> What this task involves
Which lines below hold the word "uses"? Report each one.

Stored data entries:
=-=-=-=-=

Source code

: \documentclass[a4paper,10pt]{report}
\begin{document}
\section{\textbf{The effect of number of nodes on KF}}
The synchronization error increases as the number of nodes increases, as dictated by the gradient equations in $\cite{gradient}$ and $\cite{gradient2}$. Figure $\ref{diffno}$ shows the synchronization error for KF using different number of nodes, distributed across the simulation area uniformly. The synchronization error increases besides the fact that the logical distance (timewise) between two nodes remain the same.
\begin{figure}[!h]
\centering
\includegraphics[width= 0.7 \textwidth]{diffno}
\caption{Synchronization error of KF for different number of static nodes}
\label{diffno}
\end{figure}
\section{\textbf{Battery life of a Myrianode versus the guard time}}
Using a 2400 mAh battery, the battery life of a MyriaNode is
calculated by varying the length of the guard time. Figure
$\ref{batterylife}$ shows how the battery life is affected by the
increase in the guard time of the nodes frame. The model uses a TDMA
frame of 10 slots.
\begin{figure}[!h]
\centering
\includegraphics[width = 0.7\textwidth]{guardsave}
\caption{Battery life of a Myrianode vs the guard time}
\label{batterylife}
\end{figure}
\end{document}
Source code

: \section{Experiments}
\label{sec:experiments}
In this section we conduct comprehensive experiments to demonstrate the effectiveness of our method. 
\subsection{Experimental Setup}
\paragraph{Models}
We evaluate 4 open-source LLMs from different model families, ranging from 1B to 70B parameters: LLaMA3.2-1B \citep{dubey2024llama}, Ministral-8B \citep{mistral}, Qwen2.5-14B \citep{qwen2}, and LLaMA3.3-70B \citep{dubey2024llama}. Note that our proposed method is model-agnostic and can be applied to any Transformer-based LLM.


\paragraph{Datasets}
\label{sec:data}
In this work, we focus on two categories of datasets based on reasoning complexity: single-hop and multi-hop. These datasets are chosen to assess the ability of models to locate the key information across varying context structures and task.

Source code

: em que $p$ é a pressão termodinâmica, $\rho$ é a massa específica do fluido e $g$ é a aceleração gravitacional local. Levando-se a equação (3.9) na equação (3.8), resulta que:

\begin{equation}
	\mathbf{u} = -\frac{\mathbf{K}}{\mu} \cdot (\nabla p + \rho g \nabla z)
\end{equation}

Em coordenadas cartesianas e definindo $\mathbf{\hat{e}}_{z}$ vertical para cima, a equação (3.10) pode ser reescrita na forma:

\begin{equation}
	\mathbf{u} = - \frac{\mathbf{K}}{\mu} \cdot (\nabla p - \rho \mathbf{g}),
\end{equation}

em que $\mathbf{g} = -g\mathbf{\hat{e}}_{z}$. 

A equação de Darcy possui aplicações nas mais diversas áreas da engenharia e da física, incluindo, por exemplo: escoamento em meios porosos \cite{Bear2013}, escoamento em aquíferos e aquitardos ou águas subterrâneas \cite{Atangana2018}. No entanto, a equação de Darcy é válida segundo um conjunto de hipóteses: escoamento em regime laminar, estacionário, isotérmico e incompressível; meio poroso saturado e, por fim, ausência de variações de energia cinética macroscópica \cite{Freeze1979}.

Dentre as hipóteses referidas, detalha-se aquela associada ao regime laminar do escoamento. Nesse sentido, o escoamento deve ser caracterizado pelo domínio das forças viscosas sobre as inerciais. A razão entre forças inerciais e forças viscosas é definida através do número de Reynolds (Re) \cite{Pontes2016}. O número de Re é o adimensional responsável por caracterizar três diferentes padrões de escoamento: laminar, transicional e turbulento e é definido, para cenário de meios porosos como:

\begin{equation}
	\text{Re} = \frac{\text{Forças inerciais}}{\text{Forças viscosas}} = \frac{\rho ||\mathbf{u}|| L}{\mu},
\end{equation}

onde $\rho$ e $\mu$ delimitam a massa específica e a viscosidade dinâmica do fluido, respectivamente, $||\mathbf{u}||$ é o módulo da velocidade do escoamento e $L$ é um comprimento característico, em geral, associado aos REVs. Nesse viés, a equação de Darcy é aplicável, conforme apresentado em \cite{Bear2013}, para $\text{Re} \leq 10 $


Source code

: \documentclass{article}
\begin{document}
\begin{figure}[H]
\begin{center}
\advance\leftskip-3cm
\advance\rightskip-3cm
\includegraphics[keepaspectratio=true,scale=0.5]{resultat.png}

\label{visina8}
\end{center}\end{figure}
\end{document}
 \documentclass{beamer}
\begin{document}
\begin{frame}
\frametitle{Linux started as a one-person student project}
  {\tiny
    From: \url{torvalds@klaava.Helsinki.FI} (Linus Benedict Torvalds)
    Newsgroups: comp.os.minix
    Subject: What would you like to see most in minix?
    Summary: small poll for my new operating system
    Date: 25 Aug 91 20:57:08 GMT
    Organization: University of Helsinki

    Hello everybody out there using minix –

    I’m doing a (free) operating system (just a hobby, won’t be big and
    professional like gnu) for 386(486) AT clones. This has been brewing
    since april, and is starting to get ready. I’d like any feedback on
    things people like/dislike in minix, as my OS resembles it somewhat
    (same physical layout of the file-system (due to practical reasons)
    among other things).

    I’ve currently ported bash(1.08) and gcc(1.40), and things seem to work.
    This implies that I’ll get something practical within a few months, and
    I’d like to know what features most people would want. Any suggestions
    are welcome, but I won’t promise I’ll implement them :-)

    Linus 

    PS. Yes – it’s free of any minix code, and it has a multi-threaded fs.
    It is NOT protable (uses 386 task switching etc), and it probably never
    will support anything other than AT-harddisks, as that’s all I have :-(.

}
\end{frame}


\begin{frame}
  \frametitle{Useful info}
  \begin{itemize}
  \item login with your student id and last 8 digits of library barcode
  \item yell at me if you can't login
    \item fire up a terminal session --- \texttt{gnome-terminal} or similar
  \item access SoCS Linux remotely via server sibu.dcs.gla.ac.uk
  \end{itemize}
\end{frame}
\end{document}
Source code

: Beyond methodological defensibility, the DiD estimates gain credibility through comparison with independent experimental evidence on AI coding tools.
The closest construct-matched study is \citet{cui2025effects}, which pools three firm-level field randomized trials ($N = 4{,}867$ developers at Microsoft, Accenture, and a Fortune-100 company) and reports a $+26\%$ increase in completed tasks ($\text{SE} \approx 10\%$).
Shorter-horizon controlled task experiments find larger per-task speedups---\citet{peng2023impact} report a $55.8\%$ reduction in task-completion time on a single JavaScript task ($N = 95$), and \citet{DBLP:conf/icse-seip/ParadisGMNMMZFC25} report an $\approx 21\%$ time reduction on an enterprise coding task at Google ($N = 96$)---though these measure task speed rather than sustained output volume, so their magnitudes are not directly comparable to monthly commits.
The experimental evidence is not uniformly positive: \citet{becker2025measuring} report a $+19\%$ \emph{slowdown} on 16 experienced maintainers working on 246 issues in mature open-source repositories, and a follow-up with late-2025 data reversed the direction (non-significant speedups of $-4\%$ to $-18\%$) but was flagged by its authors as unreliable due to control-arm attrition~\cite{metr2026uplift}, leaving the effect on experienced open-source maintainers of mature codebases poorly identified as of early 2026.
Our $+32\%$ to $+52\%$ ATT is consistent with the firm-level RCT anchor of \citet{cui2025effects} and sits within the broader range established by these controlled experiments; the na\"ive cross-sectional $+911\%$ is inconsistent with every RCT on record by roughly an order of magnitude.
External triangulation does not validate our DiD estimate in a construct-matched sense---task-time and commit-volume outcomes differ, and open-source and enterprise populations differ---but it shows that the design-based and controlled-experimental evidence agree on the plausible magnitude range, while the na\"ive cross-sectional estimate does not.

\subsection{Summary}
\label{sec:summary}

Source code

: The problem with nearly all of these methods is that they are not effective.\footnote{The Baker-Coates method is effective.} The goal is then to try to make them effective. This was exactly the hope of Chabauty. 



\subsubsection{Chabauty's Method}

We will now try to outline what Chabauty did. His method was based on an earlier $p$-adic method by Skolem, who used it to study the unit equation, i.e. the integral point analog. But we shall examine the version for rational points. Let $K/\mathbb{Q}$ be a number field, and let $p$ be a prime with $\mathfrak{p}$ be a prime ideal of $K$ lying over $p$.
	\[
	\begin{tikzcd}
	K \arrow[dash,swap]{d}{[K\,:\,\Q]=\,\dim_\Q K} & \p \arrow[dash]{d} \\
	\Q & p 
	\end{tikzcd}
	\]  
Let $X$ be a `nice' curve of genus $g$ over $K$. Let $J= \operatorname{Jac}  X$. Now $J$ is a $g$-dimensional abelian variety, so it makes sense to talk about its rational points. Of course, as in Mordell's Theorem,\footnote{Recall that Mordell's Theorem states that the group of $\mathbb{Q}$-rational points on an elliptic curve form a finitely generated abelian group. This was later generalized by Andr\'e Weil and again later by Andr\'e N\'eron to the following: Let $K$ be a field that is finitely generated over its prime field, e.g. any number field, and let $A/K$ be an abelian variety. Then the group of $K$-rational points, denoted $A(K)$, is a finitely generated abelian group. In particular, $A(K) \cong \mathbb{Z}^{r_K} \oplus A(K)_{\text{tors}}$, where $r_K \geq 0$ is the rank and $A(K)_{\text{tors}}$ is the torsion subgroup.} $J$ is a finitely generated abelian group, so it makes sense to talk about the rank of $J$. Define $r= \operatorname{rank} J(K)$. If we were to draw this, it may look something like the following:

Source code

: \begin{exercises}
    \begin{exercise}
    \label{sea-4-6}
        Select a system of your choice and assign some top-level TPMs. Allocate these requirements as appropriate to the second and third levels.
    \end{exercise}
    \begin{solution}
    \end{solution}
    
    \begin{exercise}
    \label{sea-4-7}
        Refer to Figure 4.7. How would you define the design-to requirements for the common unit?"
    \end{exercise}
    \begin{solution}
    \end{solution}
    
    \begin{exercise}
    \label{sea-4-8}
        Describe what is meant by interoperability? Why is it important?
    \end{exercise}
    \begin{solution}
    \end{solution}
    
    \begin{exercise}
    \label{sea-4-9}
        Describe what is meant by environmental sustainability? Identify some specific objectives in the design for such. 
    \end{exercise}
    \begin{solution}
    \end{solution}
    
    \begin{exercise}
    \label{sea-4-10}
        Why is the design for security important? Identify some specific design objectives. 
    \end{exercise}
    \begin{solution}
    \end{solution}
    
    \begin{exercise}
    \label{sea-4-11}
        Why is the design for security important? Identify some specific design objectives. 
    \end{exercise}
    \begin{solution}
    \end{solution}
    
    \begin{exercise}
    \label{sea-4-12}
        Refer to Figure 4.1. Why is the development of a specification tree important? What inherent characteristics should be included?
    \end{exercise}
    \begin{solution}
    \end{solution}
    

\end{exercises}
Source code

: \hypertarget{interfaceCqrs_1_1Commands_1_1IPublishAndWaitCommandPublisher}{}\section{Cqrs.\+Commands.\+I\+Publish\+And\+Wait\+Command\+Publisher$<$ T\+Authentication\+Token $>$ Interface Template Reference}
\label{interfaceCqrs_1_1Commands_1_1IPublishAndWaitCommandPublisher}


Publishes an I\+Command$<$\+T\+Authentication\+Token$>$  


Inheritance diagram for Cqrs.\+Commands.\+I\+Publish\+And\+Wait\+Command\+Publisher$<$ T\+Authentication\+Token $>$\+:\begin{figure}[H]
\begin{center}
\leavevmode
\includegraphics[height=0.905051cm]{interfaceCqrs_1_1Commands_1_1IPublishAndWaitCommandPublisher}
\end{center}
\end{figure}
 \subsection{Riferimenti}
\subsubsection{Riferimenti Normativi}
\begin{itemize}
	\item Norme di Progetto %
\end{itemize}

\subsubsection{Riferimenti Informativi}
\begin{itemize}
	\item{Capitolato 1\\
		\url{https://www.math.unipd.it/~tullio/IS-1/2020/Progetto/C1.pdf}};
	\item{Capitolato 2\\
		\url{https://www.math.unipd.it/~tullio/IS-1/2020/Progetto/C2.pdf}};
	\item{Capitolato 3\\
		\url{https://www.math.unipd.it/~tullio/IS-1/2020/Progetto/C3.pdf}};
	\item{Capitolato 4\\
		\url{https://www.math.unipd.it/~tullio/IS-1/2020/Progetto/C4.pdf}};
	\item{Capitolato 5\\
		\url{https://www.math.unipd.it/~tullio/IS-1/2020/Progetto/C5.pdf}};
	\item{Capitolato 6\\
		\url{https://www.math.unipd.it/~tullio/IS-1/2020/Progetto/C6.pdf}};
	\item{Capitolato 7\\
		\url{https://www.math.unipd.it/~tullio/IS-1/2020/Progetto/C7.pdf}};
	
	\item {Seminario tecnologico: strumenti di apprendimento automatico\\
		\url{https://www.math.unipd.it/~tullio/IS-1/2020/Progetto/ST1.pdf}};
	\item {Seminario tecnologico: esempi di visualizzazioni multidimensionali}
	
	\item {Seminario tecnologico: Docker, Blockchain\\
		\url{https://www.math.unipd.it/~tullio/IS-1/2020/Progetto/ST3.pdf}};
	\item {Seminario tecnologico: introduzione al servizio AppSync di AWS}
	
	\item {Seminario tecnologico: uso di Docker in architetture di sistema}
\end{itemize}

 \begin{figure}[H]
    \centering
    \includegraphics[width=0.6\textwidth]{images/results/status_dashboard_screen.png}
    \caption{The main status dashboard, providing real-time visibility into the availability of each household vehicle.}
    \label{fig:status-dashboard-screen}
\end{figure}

=-=-=-=-=

> The completed task
increase in the guard time of the nodes frame. The model uses a TDMA
    It is NOT protable (uses 386 task switching etc), and it probably never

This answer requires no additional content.